Marin reveals crystaline Glass Menagerie

Glass Menagerie 1
Craig Marker is the Gentleman Caller and Anna Bullard is Laura Wingfield in the Marin Theatre Company production of Tennessee Williams’ The Glass Menagerie. Below: Nicholas Pelczar is Tom Wingfield and Sherman Fracher is his mother, Amanda. Photos by Alessandra Mello

Tennessee Williams’ first brilliant move was to let everyone off the hook – himself included. By alerting the audience that The Glass Menagerie is a memory play, he removes it from reality (or not) and lets the creative team and the audience make their own accommodations as to what is memory, what is fact and what is flight of artistic fancy. In other words, you can try to get away with just about anything because it’s all a memory, right?

Marin Theatre Company’s production of Menagerie doesn’t stray too far from tradition, but director Jasson Minadakis definitely puts his own spin on the 1944 classic and gets some marvelous performances from his cast.

Minadakis’ boldest move is the inclusion of a trumpet player (Andrew Wilke) who hovers and plays above the play for the duration of its two-plus hours.

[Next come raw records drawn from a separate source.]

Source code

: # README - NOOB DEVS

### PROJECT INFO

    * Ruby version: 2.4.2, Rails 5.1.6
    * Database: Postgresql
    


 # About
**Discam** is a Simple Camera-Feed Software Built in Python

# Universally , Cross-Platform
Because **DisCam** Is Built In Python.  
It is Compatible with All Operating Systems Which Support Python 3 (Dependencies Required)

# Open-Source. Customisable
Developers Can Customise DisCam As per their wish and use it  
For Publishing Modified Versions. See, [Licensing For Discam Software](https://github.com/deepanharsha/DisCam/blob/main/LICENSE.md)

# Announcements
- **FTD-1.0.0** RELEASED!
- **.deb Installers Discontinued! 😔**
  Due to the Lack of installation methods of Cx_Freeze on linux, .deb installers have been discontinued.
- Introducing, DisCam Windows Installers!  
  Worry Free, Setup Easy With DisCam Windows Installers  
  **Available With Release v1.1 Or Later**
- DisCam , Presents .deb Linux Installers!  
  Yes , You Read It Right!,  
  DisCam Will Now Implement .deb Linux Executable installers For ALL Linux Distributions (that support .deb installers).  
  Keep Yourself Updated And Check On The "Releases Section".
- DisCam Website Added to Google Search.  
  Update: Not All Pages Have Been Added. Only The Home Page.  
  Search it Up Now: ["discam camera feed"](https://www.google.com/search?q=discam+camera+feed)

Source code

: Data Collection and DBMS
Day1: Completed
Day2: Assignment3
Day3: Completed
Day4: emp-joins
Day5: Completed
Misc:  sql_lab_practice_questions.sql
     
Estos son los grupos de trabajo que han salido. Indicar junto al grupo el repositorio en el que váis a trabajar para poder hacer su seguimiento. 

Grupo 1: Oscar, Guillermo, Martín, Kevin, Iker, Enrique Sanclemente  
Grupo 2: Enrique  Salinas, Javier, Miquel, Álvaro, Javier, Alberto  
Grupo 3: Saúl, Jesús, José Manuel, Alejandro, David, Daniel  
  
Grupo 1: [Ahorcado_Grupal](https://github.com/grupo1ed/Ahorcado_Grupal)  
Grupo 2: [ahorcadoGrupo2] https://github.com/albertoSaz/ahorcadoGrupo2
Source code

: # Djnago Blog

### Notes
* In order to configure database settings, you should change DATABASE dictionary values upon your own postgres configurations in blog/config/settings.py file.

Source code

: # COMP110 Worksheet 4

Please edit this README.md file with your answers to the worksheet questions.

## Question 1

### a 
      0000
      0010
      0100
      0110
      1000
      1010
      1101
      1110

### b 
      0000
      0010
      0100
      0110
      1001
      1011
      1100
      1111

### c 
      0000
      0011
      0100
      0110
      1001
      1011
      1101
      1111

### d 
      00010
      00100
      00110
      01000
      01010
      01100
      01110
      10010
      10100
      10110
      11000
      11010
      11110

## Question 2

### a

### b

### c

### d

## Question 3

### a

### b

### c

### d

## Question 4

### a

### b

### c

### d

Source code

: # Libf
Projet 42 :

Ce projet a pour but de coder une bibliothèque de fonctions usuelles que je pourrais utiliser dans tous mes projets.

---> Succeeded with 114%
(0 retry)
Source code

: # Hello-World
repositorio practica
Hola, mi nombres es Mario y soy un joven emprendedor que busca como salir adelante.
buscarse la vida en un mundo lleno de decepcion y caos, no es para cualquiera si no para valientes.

The music, composed by Chris Houston, is gorgeous – aching and winsome – but to have the musician also represent the family’s absent father (the phone company worker who fell in love with long distances) is a bit of a stretch. It’s also tough to rationalize the occasional use of props (a glass unicorn, matches) mixed with pantomime (phones, food at the dinner table, dandelion wine, cigarettes) because the actors have extra work making sense of some real items and others imagined.

The fragmented aspect of memory finds physical form in the staircase/scaffolding/fire escape set by Kat Conley. If M.C. Escher designed St. Louis apartment buildings in the 1930s, this might be the result.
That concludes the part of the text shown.